Nonparametric Bayesian volatility learning under microstructure noise

TL;DR

This paper introduces a nonparametric Bayesian method for estimating volatility from noisy financial data, using inverse Gamma Markov chains and advanced sampling algorithms, demonstrating effectiveness on synthetic and real exchange rate data.

Contribution

It develops a novel Bayesian approach with inverse Gamma Markov chain priors for nonparametric volatility estimation under microstructure noise.

Findings

Effective on synthetic data examples

Successful application to EUR/USD exchange rate data

Provides a theoretical limit result on the prior distribution

Abstract

In this work, we study the problem of learning the volatility under market microstructure noise. Specifically, we consider noisy discrete time observations from a stochastic differential equation and develop a novel computational method to learn the diffusion coefficient of the equation. We take a nonparametric Bayesian approach, where we \emph{a priori} model the volatility function as piecewise constant.
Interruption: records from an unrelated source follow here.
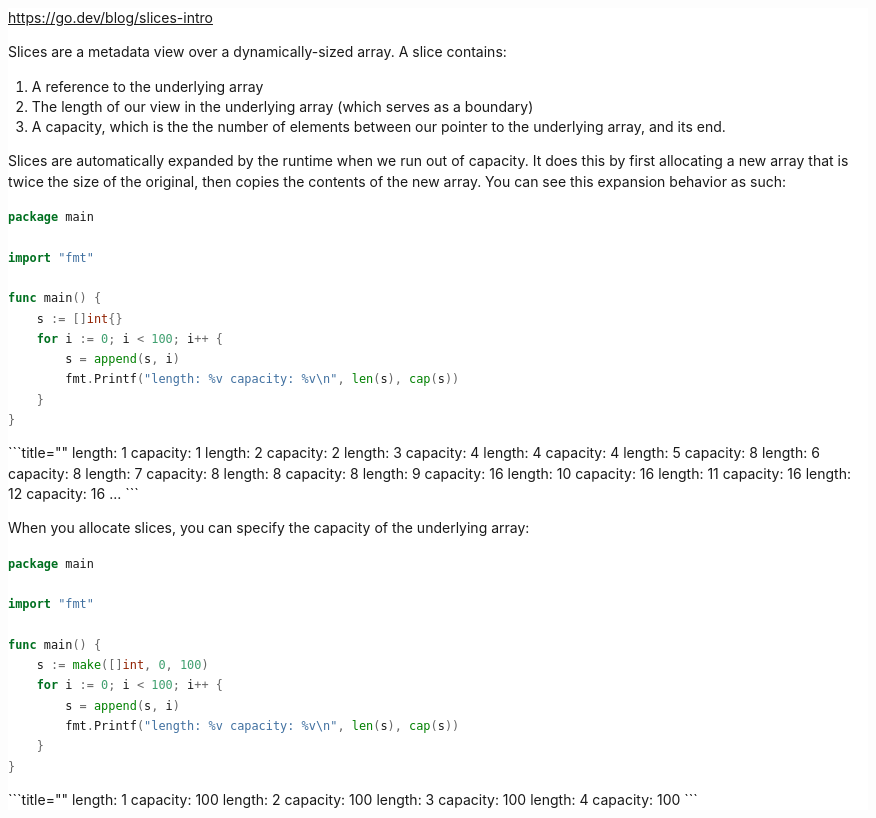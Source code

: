 https://go.dev/blog/slices-intro

Slices are a metadata view over a dynamically-sized array. A slice contains:

1. A reference to the underlying array
2. The length of our view in the underlying array (which serves as a boundary)
3. A capacity, which is the the number of elements between our pointer to the underlying array, and its end.

Slices are automatically expanded by the runtime when we run out of capacity. It does this by first allocating a new array that is twice the size of the original, then copies the contents of the new array. You can see this expansion behavior as such:

```go
package main

import "fmt"

func main() {
	s := []int{}
	for i := 0; i < 100; i++ {
		s = append(s, i)
		fmt.Printf("length: %v capacity: %v\n", len(s), cap(s))
	}
}
```
<div class="result">
```title=""
length: 1 capacity: 1
length: 2 capacity: 2
length: 3 capacity: 4
length: 4 capacity: 4
length: 5 capacity: 8
length: 6 capacity: 8
length: 7 capacity: 8
length: 8 capacity: 8
length: 9 capacity: 16
length: 10 capacity: 16
length: 11 capacity: 16
length: 12 capacity: 16
...
```
</div>

When you allocate slices, you can specify the capacity of the underlying array:

```go
package main

import "fmt"

func main() {
	s := make([]int, 0, 100)
	for i := 0; i < 100; i++ {
		s = append(s, i)
		fmt.Printf("length: %v capacity: %v\n", len(s), cap(s))
	}
}
```
<div class="result">
```title=""
length: 1 capacity: 100
length: 2 capacity: 100
length: 3 capacity: 100
length: 4 capacity: 100
```
</div>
Its prior is specified via the inverse Gamma Markov chain. Sampling from the posterior is accomplished by incorporating the Forward Filtering Backward Simulation algorithm in the Gibbs sampler. Good performance of the method is demonstrated on two representative synthetic data examples. We also apply the method on a EUR/USD exchange rate dataset. Finally we present a limit result on the prior distribution.